Under terms of the deal, Bennette, 17, will have no chance for parole or early release and no time off for good behavior. After he is released from prison, he will be required to be under supervision for two years.
While disturbed by the plea bargain, Vaughn’s family and relatives were shocked and outraged to hear a statement by one of Bennette’s lawyers, that the defense team delayed telling anyone where Bennettte had dumped the body for four months after his arrest.
The attorney, Thomas MacNair, said it was the defense attorneys’ decision as part of a conducting a zealous defense, and not their teenage client.
MacNair apologized to the Vaughn family for the additional pain caused, but their words were not enough.
Vaughn’s family and members of the community had conducted tireless searches for the girl after she disappeared.
“They let her lay in the dirt and decompose for four months and knew where she was?” cried out Vaughn’s great aunt Marsha Hayes in court. “Where’s the justice for that?” That’s sick.”
Police said Bennette fatally shot Vaughn in the head in the bedroom of his home on March 19, 2011.
Bennette said little during the sentencing, answering Judge Eric Bergstrom’s questions if he understood the plea with “yeah”.
Too overcome with emotion, Vaughn’s mother, Shaquita Louis, could not address her daughter’s murderer in court, but once outside the courthouse, fighting back tears, she spoke.
“They just let my daughter just sit up there and decay,” she said, “I couldn’t give her a proper burial.”
Prosecutor Brian Davidson said that Bennette will not get out of prison until he is 34 in 2029.
Davidson also said that detectives found no evidence that Bennette had any accomplices to assist him in the killing and disposing of Vaughn.
He said, considering Bennette’s age, the fact that he had no prior convictions, and his defense that the killing was an accident, prosecutors and the judge accepted the plea.

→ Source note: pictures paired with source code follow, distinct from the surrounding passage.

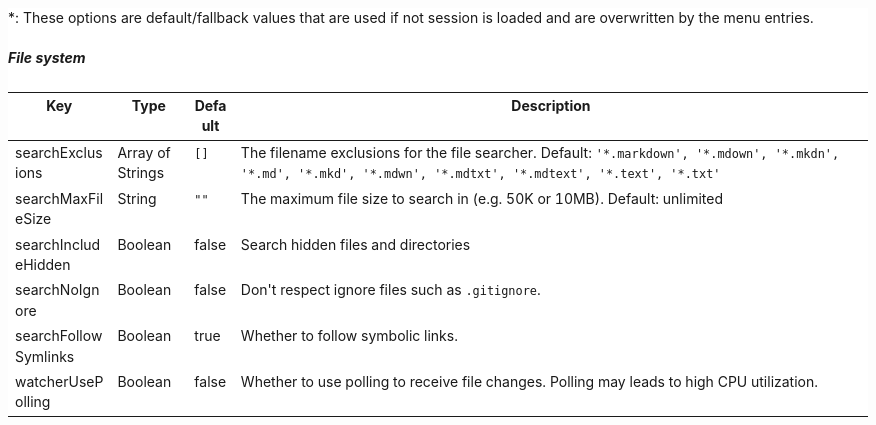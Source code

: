 \*: These options are default/fallback values that are used if not session is loaded and are overwritten by the menu entries.

##### File system

| Key                  | Type             | Default | Description                                                                                                                                                      |
| -------------------- | ---------------- | ------- | ---------------------------------------------------------------------------------------------------------------------------------------------------------------- |
| searchExclusions     | Array of Strings | `[]`    | The filename exclusions for the file searcher. Default: `'*.markdown', '*.mdown', '*.mkdn', '*.md', '*.mkd', '*.mdwn', '*.mdtxt', '*.mdtext', '*.text', '*.txt'` |
| searchMaxFileSize    | String           | `""`    | The maximum file size to search in (e.g. 50K or 10MB). Default: unlimited                                                                                        |
| searchIncludeHidden  | Boolean          | false   | Search hidden files and directories                                                                                                                              |
| searchNoIgnore       | Boolean          | false   | Don't respect ignore files such as `.gitignore`.                                                                                                                 |
| searchFollowSymlinks | Boolean          | true    | Whether to follow symbolic links.                                                                                                                                |
| watcherUsePolling    | Boolean          | false   | Whether to use polling to receive file changes. Polling may leads to high CPU utilization.                                                                       |
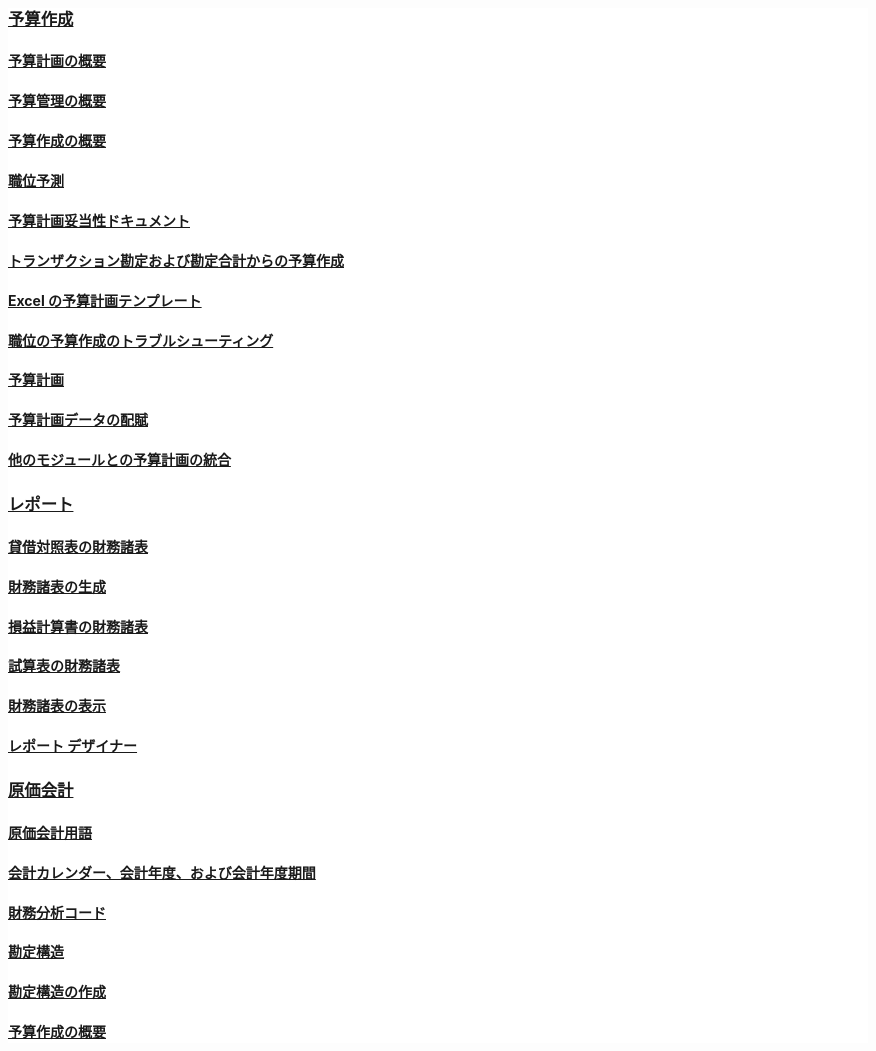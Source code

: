 ### [予算作成](../financials/budgeting/budgeting-overview.md)
#### [予算計画の概要](../financials/budgeting/budget-planning-overview-configuration.md)
#### [予算管理の概要](../financials/budgeting/budget-control-overview-configuration.md)
#### [予算作成の概要](../financials/budgeting/basic-budgeting-overview-configuration.md)
#### [職位予測](../financials/budgeting/position-forecasting.md)
#### [予算計画妥当性ドキュメント](../financials/budgeting/budget-planning-justification-docs.md)
#### [トランザクション勘定および勘定合計からの予算作成](../financials/budgeting/create-budget-transaction-accounts-total-accounts.md)
#### [Excel の予算計画テンプレート](../financials/budgeting/budget-planning-excel-templates.md)
#### [職位の予算作成のトラブルシューティング](../financials/budgeting/position-budgeting-set-up-issues.md)
#### [予算計画](../financials/budgeting/budget-plan.md)
#### [予算計画データの配賦](../financials/budgeting/budget-planning-data-allocation.md)
#### [他のモジュールとの予算計画の統合](../financials/budgeting/budget-planning-integration-other-modules.md)
### [レポート](../financials/general-ledger/financial-reporting-getting-started.md)
#### [貸借対照表の財務諸表](../financials/general-ledger/balance-sheet-financial-reports.md)
#### [財務諸表の生成](../dev-itpro/analytics/generate-financial-report.md?toc=/fin-and-ops/toc.json)
#### [損益計算書の財務諸表](../financials/general-ledger/income-statement-financial-report.md)
#### [試算表の財務諸表](../financials/general-ledger/trial-balance-financial-reports.md)
#### [財務諸表の表示](../financials/general-ledger/view-financial-reports.md)
#### [レポート デザイナー](../dev-itpro/analytics/report-designer-interface.md?toc=/fin-and-ops/toc.json)

### [原価会計](../financials/cost-accounting/cost-accounting-home-page.md)
#### [原価会計用語](../financials/cost-accounting/terms-cost-accounting.md)
#### [会計カレンダー、会計年度、および会計年度期間](../financials/budgeting/fiscal-calendars-fiscal-years-periods.md)
#### [財務分析コード](../financials/general-ledger/financial-dimensions.md)
#### [勘定構造](../financials/general-ledger/Default-dimensions.md)
#### [勘定構造の作成](../financials/general-ledger/tasks/create-account-structures.md)
#### [予算作成の概要](../financials/budgeting/basic-budgeting-overview-configuration.md)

Bennette cannot appeal his sentence as part of the terms of the deal. If convicted of murder, he would have faced a minimum mandatory sentence of 25 years.
“I hope you thank God for sparing your life because my precious niece’s life wasn’t,” said Vaughn’s aunt Shawntae Hayes said to Bennette in court.
Bennette avoided eye contact as he sat between his two lawyers, MacNair and Thaddeus Betz.
Hayes continued, “Because you didn’t let us know where she was, we couldn’t give her that last kiss on her cheek to lay her to rest.”